> Exercise directions: Among the entries that follow, the required portion opens with the line containing "a \#define line." and closes with the line containing "- Text input". Give that portion again exactly, and nothing else.

____

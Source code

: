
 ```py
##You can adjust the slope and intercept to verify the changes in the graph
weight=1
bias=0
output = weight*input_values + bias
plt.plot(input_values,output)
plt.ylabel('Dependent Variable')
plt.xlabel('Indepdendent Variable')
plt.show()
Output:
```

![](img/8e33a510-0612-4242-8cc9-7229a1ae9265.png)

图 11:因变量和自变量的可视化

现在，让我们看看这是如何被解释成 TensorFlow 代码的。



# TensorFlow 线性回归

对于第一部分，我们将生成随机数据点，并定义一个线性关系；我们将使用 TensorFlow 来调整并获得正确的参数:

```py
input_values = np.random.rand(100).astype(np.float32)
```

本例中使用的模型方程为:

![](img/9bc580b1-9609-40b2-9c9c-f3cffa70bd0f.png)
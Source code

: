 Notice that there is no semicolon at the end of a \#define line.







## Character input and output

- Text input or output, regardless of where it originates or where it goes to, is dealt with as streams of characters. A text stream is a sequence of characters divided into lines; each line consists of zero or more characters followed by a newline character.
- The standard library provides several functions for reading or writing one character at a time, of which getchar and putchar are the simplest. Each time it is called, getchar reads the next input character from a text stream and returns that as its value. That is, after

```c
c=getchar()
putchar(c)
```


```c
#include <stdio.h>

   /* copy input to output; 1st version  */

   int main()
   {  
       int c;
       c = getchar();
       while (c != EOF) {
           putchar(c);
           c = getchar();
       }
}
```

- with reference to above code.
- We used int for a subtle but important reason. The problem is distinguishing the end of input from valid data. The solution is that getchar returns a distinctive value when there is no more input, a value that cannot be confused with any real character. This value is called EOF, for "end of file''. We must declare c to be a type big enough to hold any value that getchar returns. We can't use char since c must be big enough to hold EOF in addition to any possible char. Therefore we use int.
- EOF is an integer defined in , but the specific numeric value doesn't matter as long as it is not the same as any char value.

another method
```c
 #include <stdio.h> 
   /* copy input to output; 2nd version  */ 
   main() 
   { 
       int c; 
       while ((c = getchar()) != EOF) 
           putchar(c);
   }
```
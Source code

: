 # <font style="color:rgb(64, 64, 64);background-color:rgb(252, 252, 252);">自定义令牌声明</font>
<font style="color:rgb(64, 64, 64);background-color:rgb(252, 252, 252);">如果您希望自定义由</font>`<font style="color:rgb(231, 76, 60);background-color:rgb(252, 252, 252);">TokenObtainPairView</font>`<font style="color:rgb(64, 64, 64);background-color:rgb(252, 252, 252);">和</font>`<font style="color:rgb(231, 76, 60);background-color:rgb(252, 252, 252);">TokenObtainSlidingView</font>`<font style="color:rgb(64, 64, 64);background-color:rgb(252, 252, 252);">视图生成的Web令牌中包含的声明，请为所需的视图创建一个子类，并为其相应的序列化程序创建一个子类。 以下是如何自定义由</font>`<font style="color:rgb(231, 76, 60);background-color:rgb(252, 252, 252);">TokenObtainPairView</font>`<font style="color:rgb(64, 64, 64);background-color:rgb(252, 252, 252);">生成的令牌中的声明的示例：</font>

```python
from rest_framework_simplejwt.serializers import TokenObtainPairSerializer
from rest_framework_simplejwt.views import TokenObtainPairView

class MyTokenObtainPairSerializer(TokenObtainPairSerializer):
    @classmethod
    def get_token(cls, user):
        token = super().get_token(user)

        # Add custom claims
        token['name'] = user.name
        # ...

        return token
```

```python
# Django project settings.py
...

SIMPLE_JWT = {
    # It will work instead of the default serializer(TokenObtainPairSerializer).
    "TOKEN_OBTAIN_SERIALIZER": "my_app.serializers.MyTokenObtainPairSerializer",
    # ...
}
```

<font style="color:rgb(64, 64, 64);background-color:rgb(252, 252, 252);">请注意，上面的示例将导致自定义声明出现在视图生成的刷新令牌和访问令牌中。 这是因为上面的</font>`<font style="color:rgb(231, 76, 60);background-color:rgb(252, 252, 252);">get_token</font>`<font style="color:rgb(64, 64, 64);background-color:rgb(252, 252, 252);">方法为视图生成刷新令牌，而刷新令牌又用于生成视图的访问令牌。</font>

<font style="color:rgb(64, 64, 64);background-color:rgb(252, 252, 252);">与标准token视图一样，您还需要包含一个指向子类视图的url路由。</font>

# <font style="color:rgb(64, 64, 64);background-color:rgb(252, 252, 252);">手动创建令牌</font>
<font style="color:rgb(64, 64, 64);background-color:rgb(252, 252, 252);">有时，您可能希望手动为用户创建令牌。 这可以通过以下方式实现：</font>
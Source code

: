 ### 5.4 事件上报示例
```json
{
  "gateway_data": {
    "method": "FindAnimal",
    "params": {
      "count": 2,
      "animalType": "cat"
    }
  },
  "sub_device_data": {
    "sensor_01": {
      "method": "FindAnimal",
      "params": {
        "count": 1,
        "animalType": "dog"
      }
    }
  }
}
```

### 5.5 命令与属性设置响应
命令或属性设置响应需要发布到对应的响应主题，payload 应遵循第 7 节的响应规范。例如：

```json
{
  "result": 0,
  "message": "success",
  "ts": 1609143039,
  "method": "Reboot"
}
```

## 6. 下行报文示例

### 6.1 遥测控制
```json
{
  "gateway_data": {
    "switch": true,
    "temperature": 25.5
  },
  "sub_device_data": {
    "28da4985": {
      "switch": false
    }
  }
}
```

____

> Result of this task:
: Notice that there is no semicolon at the end of a \#define line.







## Character input and output

- Text input or output, regardless of where it originates or where it goes to, is dealt with as streams of characters. A text stream is a sequence of characters divided into lines; each line consists of zero or more characters followed by a newline character.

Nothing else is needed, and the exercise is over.